Assignment: Search the entries below for the string "Deift" and copy the lines that hold it.

════

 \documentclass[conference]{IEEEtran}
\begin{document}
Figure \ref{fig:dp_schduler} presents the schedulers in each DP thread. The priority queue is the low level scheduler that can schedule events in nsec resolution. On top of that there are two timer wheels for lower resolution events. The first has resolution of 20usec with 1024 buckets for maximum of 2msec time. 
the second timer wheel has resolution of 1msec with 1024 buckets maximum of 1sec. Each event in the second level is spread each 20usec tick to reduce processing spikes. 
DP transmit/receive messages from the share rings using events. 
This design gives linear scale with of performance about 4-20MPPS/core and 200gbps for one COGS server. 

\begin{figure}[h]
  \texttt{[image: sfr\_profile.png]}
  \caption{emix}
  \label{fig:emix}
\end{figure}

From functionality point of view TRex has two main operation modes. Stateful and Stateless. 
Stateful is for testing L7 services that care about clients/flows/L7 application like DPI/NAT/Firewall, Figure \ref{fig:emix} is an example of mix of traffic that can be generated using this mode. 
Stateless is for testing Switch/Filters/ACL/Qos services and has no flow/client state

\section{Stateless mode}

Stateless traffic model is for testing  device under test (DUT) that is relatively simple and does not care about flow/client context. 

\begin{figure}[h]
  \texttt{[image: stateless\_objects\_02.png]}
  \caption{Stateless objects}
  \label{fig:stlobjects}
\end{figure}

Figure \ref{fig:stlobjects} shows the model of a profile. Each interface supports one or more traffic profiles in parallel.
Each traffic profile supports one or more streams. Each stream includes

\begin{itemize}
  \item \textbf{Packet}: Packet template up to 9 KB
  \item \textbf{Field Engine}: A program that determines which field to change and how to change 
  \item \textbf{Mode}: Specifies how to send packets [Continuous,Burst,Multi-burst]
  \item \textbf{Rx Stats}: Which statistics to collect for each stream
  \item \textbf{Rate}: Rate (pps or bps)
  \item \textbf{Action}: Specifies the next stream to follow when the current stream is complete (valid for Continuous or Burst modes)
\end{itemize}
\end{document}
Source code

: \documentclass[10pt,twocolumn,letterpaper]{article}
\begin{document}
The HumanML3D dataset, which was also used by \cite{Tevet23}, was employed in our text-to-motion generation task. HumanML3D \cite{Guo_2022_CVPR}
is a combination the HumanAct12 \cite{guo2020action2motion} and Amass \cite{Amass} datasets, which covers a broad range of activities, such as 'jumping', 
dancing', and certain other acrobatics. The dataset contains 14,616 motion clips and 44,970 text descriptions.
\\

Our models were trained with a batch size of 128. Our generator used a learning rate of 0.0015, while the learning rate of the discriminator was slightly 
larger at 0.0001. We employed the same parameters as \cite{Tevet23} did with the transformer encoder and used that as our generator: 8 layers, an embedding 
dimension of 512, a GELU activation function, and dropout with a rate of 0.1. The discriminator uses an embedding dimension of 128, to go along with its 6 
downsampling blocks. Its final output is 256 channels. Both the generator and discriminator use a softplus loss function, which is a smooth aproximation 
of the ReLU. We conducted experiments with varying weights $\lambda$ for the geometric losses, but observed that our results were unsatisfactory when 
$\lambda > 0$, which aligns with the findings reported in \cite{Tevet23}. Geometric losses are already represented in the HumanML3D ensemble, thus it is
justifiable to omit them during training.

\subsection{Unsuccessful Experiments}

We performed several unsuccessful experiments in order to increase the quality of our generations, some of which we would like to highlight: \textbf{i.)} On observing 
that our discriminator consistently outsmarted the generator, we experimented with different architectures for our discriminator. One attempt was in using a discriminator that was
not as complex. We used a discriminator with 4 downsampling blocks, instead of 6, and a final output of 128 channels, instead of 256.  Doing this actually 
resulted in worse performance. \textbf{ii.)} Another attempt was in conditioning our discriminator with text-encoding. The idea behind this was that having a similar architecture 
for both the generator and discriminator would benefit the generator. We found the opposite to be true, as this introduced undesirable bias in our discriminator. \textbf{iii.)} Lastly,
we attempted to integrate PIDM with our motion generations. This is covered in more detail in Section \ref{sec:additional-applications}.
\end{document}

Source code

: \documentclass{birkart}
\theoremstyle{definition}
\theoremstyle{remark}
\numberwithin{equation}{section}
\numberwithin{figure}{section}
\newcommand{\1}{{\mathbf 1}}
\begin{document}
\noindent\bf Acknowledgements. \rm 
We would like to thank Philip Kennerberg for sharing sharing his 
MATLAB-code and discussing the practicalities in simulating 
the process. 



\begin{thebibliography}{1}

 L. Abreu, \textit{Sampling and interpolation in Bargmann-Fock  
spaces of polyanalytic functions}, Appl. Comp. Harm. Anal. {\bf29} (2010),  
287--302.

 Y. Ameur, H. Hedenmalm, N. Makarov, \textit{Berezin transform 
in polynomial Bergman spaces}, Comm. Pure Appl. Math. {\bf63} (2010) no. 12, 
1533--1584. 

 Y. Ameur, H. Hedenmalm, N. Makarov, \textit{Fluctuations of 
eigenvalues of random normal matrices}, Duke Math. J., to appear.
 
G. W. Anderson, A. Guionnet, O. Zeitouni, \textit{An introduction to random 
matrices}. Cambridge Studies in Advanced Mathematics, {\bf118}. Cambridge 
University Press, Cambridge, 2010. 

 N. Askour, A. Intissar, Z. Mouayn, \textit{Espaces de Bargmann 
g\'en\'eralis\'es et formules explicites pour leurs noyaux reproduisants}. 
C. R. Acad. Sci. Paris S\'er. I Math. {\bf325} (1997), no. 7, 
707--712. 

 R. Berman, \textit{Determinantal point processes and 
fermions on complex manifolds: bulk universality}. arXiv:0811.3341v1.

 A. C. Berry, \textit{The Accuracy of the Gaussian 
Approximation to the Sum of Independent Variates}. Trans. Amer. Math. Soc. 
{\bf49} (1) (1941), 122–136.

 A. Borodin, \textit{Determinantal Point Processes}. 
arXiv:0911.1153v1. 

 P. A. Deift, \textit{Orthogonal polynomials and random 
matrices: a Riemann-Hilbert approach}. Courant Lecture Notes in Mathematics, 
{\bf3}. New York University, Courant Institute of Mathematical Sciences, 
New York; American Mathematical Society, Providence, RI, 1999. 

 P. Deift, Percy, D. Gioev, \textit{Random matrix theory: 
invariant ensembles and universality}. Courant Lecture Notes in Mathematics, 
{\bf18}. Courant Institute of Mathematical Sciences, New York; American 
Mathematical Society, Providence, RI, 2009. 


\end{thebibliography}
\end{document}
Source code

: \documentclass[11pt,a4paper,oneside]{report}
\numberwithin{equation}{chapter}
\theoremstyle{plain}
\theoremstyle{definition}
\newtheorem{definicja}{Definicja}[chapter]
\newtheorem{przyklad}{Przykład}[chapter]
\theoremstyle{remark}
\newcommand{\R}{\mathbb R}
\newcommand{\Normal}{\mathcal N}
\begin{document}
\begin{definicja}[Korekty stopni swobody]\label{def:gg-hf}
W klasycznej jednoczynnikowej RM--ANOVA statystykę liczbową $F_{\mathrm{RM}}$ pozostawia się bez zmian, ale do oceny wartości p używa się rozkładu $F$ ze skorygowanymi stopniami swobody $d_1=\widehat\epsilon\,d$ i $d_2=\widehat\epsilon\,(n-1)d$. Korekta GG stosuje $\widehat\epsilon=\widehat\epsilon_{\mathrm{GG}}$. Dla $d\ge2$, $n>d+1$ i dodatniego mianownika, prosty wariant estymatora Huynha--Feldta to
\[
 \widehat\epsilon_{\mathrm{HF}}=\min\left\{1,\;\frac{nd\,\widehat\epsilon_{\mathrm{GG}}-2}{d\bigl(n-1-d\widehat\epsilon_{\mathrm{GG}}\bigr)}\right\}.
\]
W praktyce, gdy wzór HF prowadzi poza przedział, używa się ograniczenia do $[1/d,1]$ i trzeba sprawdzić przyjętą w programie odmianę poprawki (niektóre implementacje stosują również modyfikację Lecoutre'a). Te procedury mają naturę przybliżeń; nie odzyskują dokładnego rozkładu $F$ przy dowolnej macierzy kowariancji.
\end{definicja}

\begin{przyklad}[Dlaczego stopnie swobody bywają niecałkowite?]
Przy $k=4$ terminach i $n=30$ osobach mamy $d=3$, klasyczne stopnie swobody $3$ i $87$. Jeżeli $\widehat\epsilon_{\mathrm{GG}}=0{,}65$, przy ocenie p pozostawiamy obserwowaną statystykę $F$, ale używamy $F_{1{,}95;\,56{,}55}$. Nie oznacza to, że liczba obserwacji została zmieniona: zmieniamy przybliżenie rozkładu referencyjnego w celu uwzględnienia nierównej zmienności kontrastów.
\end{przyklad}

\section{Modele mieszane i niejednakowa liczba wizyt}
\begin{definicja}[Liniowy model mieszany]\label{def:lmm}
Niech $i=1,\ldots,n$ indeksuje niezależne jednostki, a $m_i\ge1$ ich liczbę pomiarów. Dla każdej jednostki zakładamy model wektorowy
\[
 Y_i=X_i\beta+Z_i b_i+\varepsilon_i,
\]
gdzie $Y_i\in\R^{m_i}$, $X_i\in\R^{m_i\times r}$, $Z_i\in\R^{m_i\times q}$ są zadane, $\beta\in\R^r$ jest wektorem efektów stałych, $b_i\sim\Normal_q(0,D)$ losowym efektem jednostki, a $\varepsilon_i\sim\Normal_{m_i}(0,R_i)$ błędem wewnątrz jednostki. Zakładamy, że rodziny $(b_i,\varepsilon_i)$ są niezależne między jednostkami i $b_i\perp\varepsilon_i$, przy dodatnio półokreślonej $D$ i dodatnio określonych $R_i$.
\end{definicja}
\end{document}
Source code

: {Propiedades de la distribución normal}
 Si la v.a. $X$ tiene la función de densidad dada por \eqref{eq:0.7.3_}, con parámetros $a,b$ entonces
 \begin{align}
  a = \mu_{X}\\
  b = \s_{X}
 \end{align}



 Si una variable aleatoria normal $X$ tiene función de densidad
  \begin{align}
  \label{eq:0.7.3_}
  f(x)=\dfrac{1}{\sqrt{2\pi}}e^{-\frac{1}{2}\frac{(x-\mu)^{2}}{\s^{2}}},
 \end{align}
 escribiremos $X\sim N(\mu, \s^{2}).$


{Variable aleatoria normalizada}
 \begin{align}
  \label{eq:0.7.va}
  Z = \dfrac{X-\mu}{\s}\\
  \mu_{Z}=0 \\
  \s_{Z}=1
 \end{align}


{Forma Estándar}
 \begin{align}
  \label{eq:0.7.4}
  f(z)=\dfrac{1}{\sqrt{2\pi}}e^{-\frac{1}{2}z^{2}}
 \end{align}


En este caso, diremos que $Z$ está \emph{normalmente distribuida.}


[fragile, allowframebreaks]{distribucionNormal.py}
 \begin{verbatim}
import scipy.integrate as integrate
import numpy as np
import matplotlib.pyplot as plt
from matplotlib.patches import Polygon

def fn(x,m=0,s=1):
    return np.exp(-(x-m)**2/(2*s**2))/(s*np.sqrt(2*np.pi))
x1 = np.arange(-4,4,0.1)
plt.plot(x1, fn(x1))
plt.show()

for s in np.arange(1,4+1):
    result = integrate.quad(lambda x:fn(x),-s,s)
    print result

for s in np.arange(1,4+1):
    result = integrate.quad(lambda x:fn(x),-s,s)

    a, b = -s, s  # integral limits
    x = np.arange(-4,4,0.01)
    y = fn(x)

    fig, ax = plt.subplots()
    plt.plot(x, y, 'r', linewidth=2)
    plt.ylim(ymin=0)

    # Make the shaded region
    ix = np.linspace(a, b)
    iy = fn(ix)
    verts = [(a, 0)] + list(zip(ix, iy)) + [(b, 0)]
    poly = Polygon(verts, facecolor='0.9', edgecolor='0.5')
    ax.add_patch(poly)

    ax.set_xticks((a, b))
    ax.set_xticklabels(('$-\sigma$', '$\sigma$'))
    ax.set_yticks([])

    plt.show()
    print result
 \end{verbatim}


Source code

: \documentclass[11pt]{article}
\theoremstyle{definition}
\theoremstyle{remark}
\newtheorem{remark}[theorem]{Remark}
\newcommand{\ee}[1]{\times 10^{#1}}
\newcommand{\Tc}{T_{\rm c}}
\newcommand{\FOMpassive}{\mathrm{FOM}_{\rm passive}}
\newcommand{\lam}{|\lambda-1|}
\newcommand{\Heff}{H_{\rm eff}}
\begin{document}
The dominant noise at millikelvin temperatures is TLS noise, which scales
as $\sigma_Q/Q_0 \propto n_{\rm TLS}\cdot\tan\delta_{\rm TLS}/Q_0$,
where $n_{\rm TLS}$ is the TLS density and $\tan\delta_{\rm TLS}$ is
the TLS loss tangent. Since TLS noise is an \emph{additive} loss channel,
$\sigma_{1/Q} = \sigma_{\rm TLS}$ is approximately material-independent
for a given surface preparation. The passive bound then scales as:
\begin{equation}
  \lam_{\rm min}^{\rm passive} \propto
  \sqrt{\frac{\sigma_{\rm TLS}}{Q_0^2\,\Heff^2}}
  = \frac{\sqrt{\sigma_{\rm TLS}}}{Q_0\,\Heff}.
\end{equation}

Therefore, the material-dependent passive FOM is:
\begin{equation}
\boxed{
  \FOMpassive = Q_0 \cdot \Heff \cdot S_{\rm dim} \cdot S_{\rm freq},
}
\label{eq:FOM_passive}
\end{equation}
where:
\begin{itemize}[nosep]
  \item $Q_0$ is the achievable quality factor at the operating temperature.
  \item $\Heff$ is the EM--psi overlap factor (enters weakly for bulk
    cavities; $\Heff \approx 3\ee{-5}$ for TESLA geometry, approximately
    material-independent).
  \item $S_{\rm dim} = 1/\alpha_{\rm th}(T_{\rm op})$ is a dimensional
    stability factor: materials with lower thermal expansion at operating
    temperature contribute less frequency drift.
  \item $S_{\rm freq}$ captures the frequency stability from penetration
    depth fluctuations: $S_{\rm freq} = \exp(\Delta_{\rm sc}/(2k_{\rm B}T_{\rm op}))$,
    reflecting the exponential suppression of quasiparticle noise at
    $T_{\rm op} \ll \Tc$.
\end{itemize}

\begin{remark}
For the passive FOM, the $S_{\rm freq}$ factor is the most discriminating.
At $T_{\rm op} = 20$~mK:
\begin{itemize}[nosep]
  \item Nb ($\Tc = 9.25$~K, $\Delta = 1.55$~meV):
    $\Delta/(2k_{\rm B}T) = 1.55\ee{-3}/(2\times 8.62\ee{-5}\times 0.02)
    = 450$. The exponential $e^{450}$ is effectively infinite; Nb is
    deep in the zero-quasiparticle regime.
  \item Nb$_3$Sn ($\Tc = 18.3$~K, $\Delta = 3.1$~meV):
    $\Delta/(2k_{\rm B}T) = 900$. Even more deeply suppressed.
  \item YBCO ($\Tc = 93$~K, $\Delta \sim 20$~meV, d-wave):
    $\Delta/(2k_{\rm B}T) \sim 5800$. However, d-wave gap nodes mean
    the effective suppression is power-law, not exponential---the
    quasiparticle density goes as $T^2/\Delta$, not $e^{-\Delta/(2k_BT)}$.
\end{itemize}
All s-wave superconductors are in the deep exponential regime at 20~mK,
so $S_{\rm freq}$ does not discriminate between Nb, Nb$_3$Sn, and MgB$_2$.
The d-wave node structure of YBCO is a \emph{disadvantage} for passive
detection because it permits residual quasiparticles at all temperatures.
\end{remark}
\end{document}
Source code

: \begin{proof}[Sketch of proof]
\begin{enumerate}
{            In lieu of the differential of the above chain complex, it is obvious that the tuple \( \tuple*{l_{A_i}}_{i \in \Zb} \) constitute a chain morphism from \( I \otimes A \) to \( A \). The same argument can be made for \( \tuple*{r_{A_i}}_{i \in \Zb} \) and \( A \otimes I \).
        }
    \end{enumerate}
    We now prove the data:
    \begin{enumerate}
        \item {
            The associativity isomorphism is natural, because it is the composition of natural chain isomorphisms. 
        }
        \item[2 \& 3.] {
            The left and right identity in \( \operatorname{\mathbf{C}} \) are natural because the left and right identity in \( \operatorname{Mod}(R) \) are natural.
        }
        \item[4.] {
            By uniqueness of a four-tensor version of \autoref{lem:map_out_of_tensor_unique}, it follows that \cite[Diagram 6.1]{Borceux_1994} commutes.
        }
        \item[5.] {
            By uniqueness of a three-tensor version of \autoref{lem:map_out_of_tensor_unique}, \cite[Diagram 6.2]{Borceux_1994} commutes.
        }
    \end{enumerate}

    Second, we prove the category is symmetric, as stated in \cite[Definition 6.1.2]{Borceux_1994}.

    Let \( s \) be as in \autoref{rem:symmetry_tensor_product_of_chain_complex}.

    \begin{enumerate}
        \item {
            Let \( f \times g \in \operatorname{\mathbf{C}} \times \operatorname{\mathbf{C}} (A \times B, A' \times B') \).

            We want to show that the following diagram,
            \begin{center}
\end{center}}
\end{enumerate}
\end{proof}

════

Reply:
 P. A. Deift, \textit{Orthogonal polynomials and random 
 P. Deift, Percy, D. Gioev, \textit{Random matrix theory: 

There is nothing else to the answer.